The beauty of garnet has been appreciated since the Bronze Age, as demonstrated by its use as a gemstone. But its utility extends far beyond the decorative: garnet is widely used to determine the temperatures and pressures a rock has been exposed to during metamorphism. However, there is yet more to learn from these remarkable minerals.

Credit: Figure reproduced from Viete et al. (Sci. Adv. http://doi.org/cmrt; 2018), AAAS.

Large, catastrophic earthquakes can occur in subduction zones. In this setting, the rocks undergo metamorphism at high pressures, but relatively low temperatures. As the seismic waves pass through, overpressure is released. After the earthquake, overpressure begins to develop again and garnet growth continues. These cycles of overpressure and dissipation can be recorded in garnets for individual earthquake events, note Daniel Viete and colleagues (Sci. Adv. http://doi.org/cmrt; 2018).

Akin to tree-rings as a store for a history of climate and environmental change, geochemical zonations in garnets lock in a record of earthquake-induced cycles of rising and falling pressure. Using a host of geochemical analyses and microspectroscopy, Viete and colleagues find that trapped within the major-element zoning of subduction-zone garnets from the Franciscan Complex, California, are geochemical indicators of four substantial pressure pulses, each of 100–350 MPa, within a geologically brief window of less than 300,000 years.

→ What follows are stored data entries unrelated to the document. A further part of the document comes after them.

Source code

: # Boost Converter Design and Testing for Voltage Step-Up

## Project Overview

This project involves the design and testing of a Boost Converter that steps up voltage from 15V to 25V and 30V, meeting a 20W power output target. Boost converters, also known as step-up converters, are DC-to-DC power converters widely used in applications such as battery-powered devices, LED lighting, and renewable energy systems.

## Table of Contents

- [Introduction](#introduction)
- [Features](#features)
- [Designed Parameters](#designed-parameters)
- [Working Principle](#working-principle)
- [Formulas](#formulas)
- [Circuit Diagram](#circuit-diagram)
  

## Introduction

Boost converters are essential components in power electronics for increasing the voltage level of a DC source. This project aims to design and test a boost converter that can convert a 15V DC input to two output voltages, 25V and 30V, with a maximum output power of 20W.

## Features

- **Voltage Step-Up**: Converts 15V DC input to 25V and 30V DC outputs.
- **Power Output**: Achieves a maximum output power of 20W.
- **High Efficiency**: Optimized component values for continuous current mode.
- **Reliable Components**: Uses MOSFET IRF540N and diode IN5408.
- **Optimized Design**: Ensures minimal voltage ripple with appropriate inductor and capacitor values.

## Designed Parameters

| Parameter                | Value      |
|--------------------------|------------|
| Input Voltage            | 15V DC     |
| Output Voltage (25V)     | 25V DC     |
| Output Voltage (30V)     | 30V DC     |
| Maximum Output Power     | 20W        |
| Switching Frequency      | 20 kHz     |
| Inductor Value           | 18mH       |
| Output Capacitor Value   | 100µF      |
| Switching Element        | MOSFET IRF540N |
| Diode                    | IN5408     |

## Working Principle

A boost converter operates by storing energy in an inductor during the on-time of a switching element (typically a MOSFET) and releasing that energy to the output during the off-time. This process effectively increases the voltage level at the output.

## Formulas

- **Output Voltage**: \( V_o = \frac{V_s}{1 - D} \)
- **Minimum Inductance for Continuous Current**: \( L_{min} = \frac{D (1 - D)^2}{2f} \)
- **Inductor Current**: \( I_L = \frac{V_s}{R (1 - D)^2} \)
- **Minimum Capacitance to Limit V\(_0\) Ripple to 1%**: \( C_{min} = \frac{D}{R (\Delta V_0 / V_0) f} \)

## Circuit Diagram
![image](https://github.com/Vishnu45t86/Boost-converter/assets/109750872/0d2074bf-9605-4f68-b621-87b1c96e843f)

Our understanding of subduction-zone earthquake recurrence rates and magnitudes is currently somewhat limited, to the past 2.5 million years or so of Earth’s history, as we rely on the sedimentary record to identify the effects of subduction-zone seismicity. The chemical zoning in garnets, here dating back at least 145 million years, may therefore allow the paleoseismic record to be extended much further back in time. These gemstones may therefore help reconstruct the magnitude and reoccurrence rate of ancient megathrust earthquakes and the evolution of stress within the crust.